Prima di addentrarci nei meandri del disco ci tengo a dire che questo “Waiting for the flies” non è affatto male e soprattutto gode di un’ottima produzione ad opera niente meno che di Erik Rutan (Hate Eternal, per i più distratti di voi…). Altrettanto vero è che scorre via che è una bellezza, con canzoni accattivanti che già dal primo ascolto si fanno apprezzare e ti restano ben stampate in testa. Il problema, se così si può chiamare, è che ogni singola nota è già stata ascoltata mille volte nei dischi di band come Pantera o, soprattutto, Machine Head. Sono queste infatti le coordinate lungo le quali la band floridiana si muove, senza ovviamente tralasciare influenze slayeriane e qualche passaggio più caro ai Death del compianto Chuck.
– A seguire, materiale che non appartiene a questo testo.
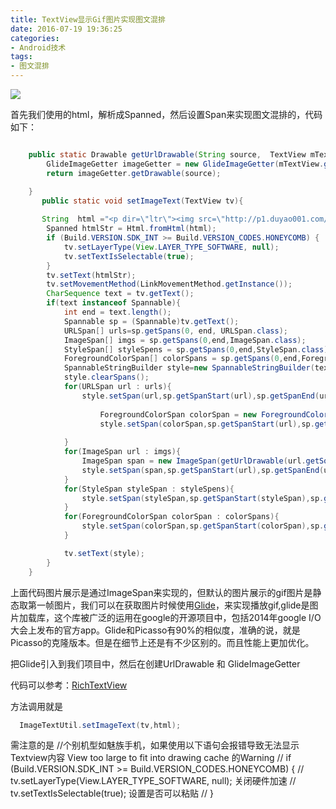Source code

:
 ```yaml
---
title: TextView显示Gif图片实现图文混排
date: 2016-07-19 19:36:25
categories:
- Android技术
tags:
- 图文混排
---
```


<img src="/img/code.jpg" />

首先我们使用的html，解析成Spanned，然后设置Span来实现图文混排的，代码如下：

```java

    public static Drawable getUrlDrawable(String source,  TextView mTextView) {
        GlideImageGetter imageGetter = new GlideImageGetter(mTextView.getContext(),mTextView);
        return imageGetter.getDrawable(source);

    }
       public static void setImageText(TextView tv){
       
       String  html ="<p dir=\"ltr\"><img src=\"http://p1.duyao001.com/image/article/a838e283f2b5d7cc45487c5fd79f84cb.gif\"><img src=\"http://statics.zhid58.com/Fqr9YXHd20fDOqil4nLAbBhNBw0A\"><br><br><img src=\"http://statics.zhid58.com/FufBg05KGCLypIvrYgjaXnTWySUS\"><br><br>OK咯木木木立刻哦lol额JOJO图谋女女look女女诺克各地测了测理论啃了了乐克乐克人咯咯JOJO图谋木木木木木木女女哦咯口头摸头LED可口女女LED咳咳JOJO咯JOJO咳咳咯科技JOJO扣女哦lol欧诺扣女<a href=\"http://www.taobao.com\">http://www.taobao.com</a> jvjvjvjv jgjvvjjvjce<br><br><img src=\"http://statics.zhid58.com/FkBcKMiLfzGfUpSb0bge4x-gIqWw\"><br></p><br>";
        Spanned htmlStr = Html.fromHtml(html);
        if (Build.VERSION.SDK_INT >= Build.VERSION_CODES.HONEYCOMB) {
            tv.setLayerType(View.LAYER_TYPE_SOFTWARE, null);
            tv.setTextIsSelectable(true);
        }
        tv.setText(htmlStr);
        tv.setMovementMethod(LinkMovementMethod.getInstance());
        CharSequence text = tv.getText();
        if(text instanceof Spannable){
            int end = text.length();
            Spannable sp = (Spannable)tv.getText();
            URLSpan[] urls=sp.getSpans(0, end, URLSpan.class);
            ImageSpan[] imgs = sp.getSpans(0,end,ImageSpan.class);
            StyleSpan[] styleSpens = sp.getSpans(0,end,StyleSpan.class);
            ForegroundColorSpan[] colorSpans = sp.getSpans(0,end,ForegroundColorSpan.class);
            SpannableStringBuilder style=new SpannableStringBuilder(text);
            style.clearSpans();
            for(URLSpan url : urls){
                style.setSpan(url,sp.getSpanStart(url),sp.getSpanEnd(url),Spannable.SPAN_EXCLUSIVE_EXCLUSIVE);
                
                    ForegroundColorSpan colorSpan = new ForegroundColorSpan(Color.parseColor("#FF12ADFA"));
                    style.setSpan(colorSpan,sp.getSpanStart(url),sp.getSpanEnd(url),Spannable.SPAN_EXCLUSIVE_EXCLUSIVE);
                
            }
            for(ImageSpan url : imgs){
                ImageSpan span = new ImageSpan(getUrlDrawable(url.getSource(),tv),url.getSource());
                style.setSpan(span,sp.getSpanStart(url),sp.getSpanEnd(url),Spannable.SPAN_EXCLUSIVE_EXCLUSIVE);
            }
            for(StyleSpan styleSpan : styleSpens){
                style.setSpan(styleSpan,sp.getSpanStart(styleSpan),sp.getSpanEnd(styleSpan),Spannable.SPAN_EXCLUSIVE_EXCLUSIVE);
            }
            for(ForegroundColorSpan colorSpan : colorSpans){
                style.setSpan(colorSpan,sp.getSpanStart(colorSpan),sp.getSpanEnd(colorSpan),Spannable.SPAN_EXCLUSIVE_EXCLUSIVE);
            }

            tv.setText(style);
        }
    }
```

上面代码图片展示是通过ImageSpan来实现的，但默认的图片展示的gif图片是静态取第一帧图片，我们可以在获取图片时候使用[Glide](http)，来实现播放gif,glide是图片加载库，这个库被广泛的运用在google的开源项目中，包括2014年google I/O大会上发布的官方app。Glide和Picasso有90%的相似度，准确的说，就是Picasso的克隆版本。但是在细节上还是有不少区别的。而且性能上更加优化。

把Glide引入到我们项目中，然后在创建UrlDrawable 和 GlideImageGetter

代码可以参考：[RichTextView](https://github.com/CentMeng/RichTextView)

方法调用就是

```java
  ImageTextUtil.setImageText(tv,html);
```


需注意的是
    //个别机型如魅族手机，如果使用以下语句会报错导致无法显示Textview内容 View too large to fit into drawing cache 的Warning
//        if (Build.VERSION.SDK_INT >= Build.VERSION_CODES.HONEYCOMB) {
//            tv.setLayerType(View.LAYER_TYPE_SOFTWARE, null); 关闭硬件加速
//            tv.setTextIsSelectable(true); 设置是否可以粘贴
//        }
Evitate quindi di approcciare al disco con le intenzioni di ascoltare qualcosa di nuovo, perché rimarrete delusi. Il modo migliore per apprezzare il terzo lavoro dei Pain Principle è quello di prenderlo per quello che è, un buon cd di thrash moderno senza pretese, che per un’oretta vi farà scapocciare come dannati.
Già dalla prima canzone “Body farm” (se escludiamo il corto e quanto meno inutile intro “The death of Johnny Beans”) si capisce di che pasta è fatta la band: brani diretti e senza troppi fronzoli. Ottima la prova dietro le pelli di Mike Mazzonetto che alla fine dei giochi si rivelerà la carta vincente in più (ottime anche le sue sfuriate in blast beat che di tanto in tanto brutalizzano il sound), anche se c’è da dire che anche il lavoro svolto da John Sutton in fase di riffing non è affatto male, tagliente e potente al punto giusto, con una gustosa alternanza di riff più serrati alla Slayer e riff più ariosi e stoppati alla Machine Head, appunto. Il cd va avanti senza problemi con buoni pezzi come “All but the dying” o “Behind the broken”, ma soprattutto la tirata “And now, a word from the living”, fino ad arrivare alla conclusiva titletrack che pone il sigillo ad un disco tutto sommato vincente.
Ultimo particolare da portare alla vostra attenzione è la voce del singer Kevin “Bull” Bullock, che evita di utilizzare gli ormai abusati growl e scream e per fortuna “canta”, come è giusto che sia nel thrash, con un timbro che ricorda molto Rob Flynn, e perché no, anche il nostro GL Perotti.
La buona alternanza di parti più veloci e parti rallentate, infine, riesce a far si che il cd non sia mai noioso e quindi aggiunge quel mezzo punto in più al giudizio finale su questo “Waiting for the flies”, album che mi ha lasciato tutto sommato soddisfatto. Ripeto, niente di eclatante, non stiamo certo parlando della new big sensation americana, però in fondo i Pain Principle meritano una chance, perché quello che fanno lo fanno con passione.